*What the task requires*
When you reproduce the data, keep every word exactly as it stands and leave the pictures out.

*Available data*
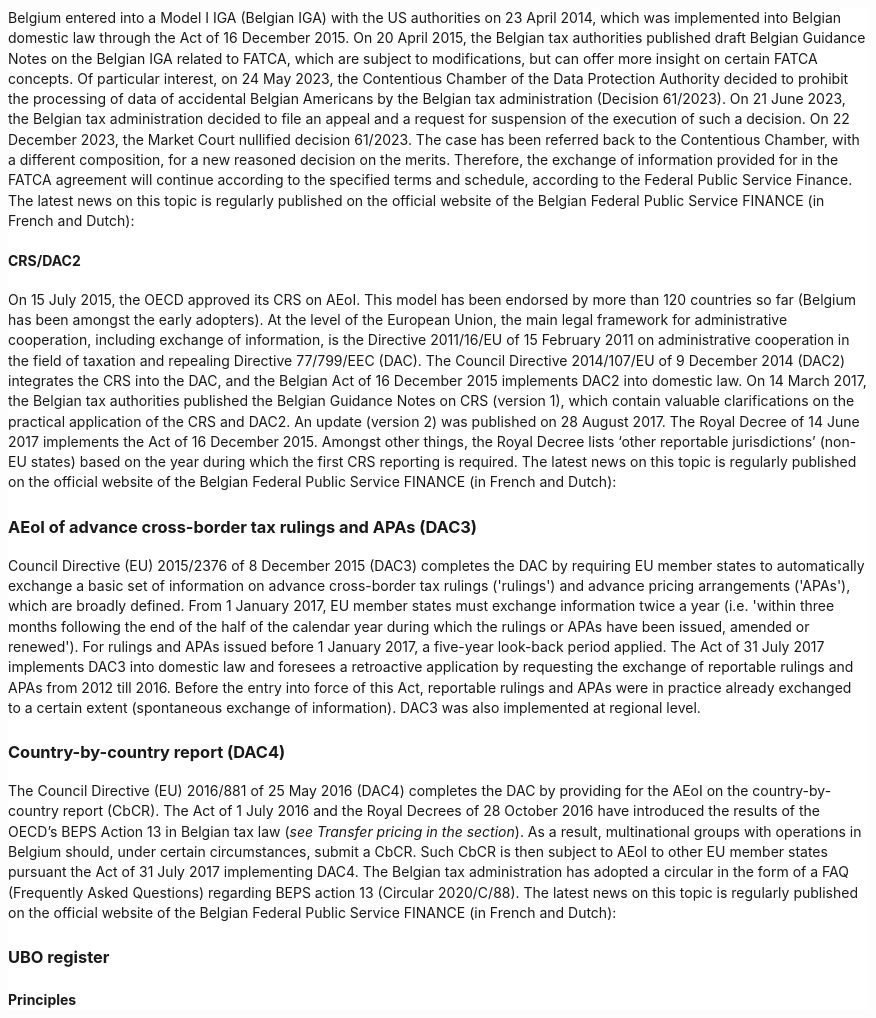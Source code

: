 

Belgium entered into a Model I IGA (Belgian IGA) with the US authorities on 23 April 2014, which was implemented into Belgian domestic law through the Act of 16 December 2015.
On 20 April 2015, the Belgian tax authorities published draft Belgian Guidance Notes on the Belgian IGA related to FATCA, which are subject to modifications, but can offer more insight on certain FATCA concepts.
Of particular interest, on 24 May 2023, the Contentious Chamber of the Data Protection Authority decided to prohibit the processing of data of accidental Belgian Americans by the Belgian tax administration (Decision 61/2023). On 21 June 2023, the Belgian tax administration decided to file an appeal and a request for suspension of the execution of such a decision.
On 22 December 2023, the Market Court nullified decision 61/2023. The case has been referred back to the Contentious Chamber, with a different composition, for a new reasoned decision on the merits. Therefore, the exchange of information provided for in the FATCA agreement will continue according to the specified terms and schedule, according to the Federal Public Service Finance.
The latest news on this topic is regularly published on the official website of the Belgian Federal Public Service FINANCE (in French and Dutch): 
#### CRS/DAC2
On 15 July 2015, the OECD approved its CRS on AEoI. This model has been endorsed by more than 120 countries so far (Belgium has been amongst the early adopters).
At the level of the European Union, the main legal framework for administrative cooperation, including exchange of information, is the Directive 2011/16/EU of 15 February 2011 on administrative cooperation in the field of taxation and repealing Directive 77/799/EEC (DAC).
The Council Directive 2014/107/EU of 9 December 2014 (DAC2) integrates the CRS into the DAC, and the Belgian Act of 16 December 2015 implements DAC2 into domestic law.
On 14 March 2017, the Belgian tax authorities published the Belgian Guidance Notes on CRS (version 1), which contain valuable clarifications on the practical application of the CRS and DAC2. An update (version 2) was published on 28 August 2017.
The Royal Decree of 14 June 2017 implements the Act of 16 December 2015. Amongst other things, the Royal Decree lists ‘other reportable jurisdictions’ (non-EU states) based on the year during which the first CRS reporting is required.
The latest news on this topic is regularly published on the official website of the Belgian Federal Public Service FINANCE (in French and Dutch): 
### AEoI of advance cross-border tax rulings and APAs (DAC3)
Council Directive (EU) 2015/2376 of 8 December 2015 (DAC3) completes the DAC by requiring EU member states to automatically exchange a basic set of information on advance cross-border tax rulings ('rulings') and advance pricing arrangements ('APAs'), which are broadly defined.
From 1 January 2017, EU member states must exchange information twice a year (i.e. 'within three months following the end of the half of the calendar year during which the rulings or APAs have been issued, amended or renewed'). For rulings and APAs issued before 1 January 2017, a five-year look-back period applied.
The Act of 31 July 2017 implements DAC3 into domestic law and foresees a retroactive application by requesting the exchange of reportable rulings and APAs from 2012 till 2016. Before the entry into force of this Act, reportable rulings and APAs were in practice already exchanged to a certain extent (spontaneous exchange of information). DAC3 was also implemented at regional level.
### Country-by-country report (DAC4)
The Council Directive (EU) 2016/881 of 25 May 2016 (DAC4) completes the DAC by providing for the AEoI on the country-by-country report (CbCR).
The Act of 1 July 2016 and the Royal Decrees of 28 October 2016 have introduced the results of the OECD’s BEPS Action 13 in Belgian tax law (_see Transfer pricing in the section_). As a result, multinational groups with operations in Belgium should, under certain circumstances, submit a CbCR.
Such CbCR is then subject to AEoI to other EU member states pursuant the Act of 31 July 2017 implementing DAC4.
The Belgian tax administration has adopted a circular in the form of a FAQ (Frequently Asked Questions) regarding BEPS action 13 (Circular 2020/C/88).
The latest news on this topic is regularly published on the official website of the Belgian Federal Public Service FINANCE (in French and Dutch): 
### UBO register
#### Principles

*Solution for this task*
Source code

: 

Belgium entered into a Model I IGA (Belgian IGA) with the US authorities on 23 April 2014, which was implemented into Belgian domestic law through the Act of 16 December 2015.
On 20 April 2015, the Belgian tax authorities published draft Belgian Guidance Notes on the Belgian IGA related to FATCA, which are subject to modifications, but can offer more insight on certain FATCA concepts.
Of particular interest, on 24 May 2023, the Contentious Chamber of the Data Protection Authority decided to prohibit the processing of data of accidental Belgian Americans by the Belgian tax administration (Decision 61/2023). On 21 June 2023, the Belgian tax administration decided to file an appeal and a request for suspension of the execution of such a decision.
On 22 December 2023, the Market Court nullified decision 61/2023. The case has been referred back to the Contentious Chamber, with a different composition, for a new reasoned decision on the merits. Therefore, the exchange of information provided for in the FATCA agreement will continue according to the specified terms and schedule, according to the Federal Public Service Finance.
The latest news on this topic is regularly published on the official website of the Belgian Federal Public Service FINANCE (in French and Dutch): 
#### CRS/DAC2
On 15 July 2015, the OECD approved its CRS on AEoI. This model has been endorsed by more than 120 countries so far (Belgium has been amongst the early adopters).
At the level of the European Union, the main legal framework for administrative cooperation, including exchange of information, is the Directive 2011/16/EU of 15 February 2011 on administrative cooperation in the field of taxation and repealing Directive 77/799/EEC (DAC).
The Council Directive 2014/107/EU of 9 December 2014 (DAC2) integrates the CRS into the DAC, and the Belgian Act of 16 December 2015 implements DAC2 into domestic law.
On 14 March 2017, the Belgian tax authorities published the Belgian Guidance Notes on CRS (version 1), which contain valuable clarifications on the practical application of the CRS and DAC2. An update (version 2) was published on 28 August 2017.
The Royal Decree of 14 June 2017 implements the Act of 16 December 2015. Amongst other things, the Royal Decree lists ‘other reportable jurisdictions’ (non-EU states) based on the year during which the first CRS reporting is required.
The latest news on this topic is regularly published on the official website of the Belgian Federal Public Service FINANCE (in French and Dutch): 
### AEoI of advance cross-border tax rulings and APAs (DAC3)
Council Directive (EU) 2015/2376 of 8 December 2015 (DAC3) completes the DAC by requiring EU member states to automatically exchange a basic set of information on advance cross-border tax rulings ('rulings') and advance pricing arrangements ('APAs'), which are broadly defined.
From 1 January 2017, EU member states must exchange information twice a year (i.e. 'within three months following the end of the half of the calendar year during which the rulings or APAs have been issued, amended or renewed'). For rulings and APAs issued before 1 January 2017, a five-year look-back period applied.
The Act of 31 July 2017 implements DAC3 into domestic law and foresees a retroactive application by requesting the exchange of reportable rulings and APAs from 2012 till 2016. Before the entry into force of this Act, reportable rulings and APAs were in practice already exchanged to a certain extent (spontaneous exchange of information). DAC3 was also implemented at regional level.
### Country-by-country report (DAC4)
The Council Directive (EU) 2016/881 of 25 May 2016 (DAC4) completes the DAC by providing for the AEoI on the country-by-country report (CbCR).
The Act of 1 July 2016 and the Royal Decrees of 28 October 2016 have introduced the results of the OECD’s BEPS Action 13 in Belgian tax law (_see Transfer pricing in the section_). As a result, multinational groups with operations in Belgium should, under certain circumstances, submit a CbCR.
Such CbCR is then subject to AEoI to other EU member states pursuant the Act of 31 July 2017 implementing DAC4.
The Belgian tax administration has adopted a circular in the form of a FAQ (Frequently Asked Questions) regarding BEPS action 13 (Circular 2020/C/88).
The latest news on this topic is regularly published on the official website of the Belgian Federal Public Service FINANCE (in French and Dutch): 
### UBO register
#### Principles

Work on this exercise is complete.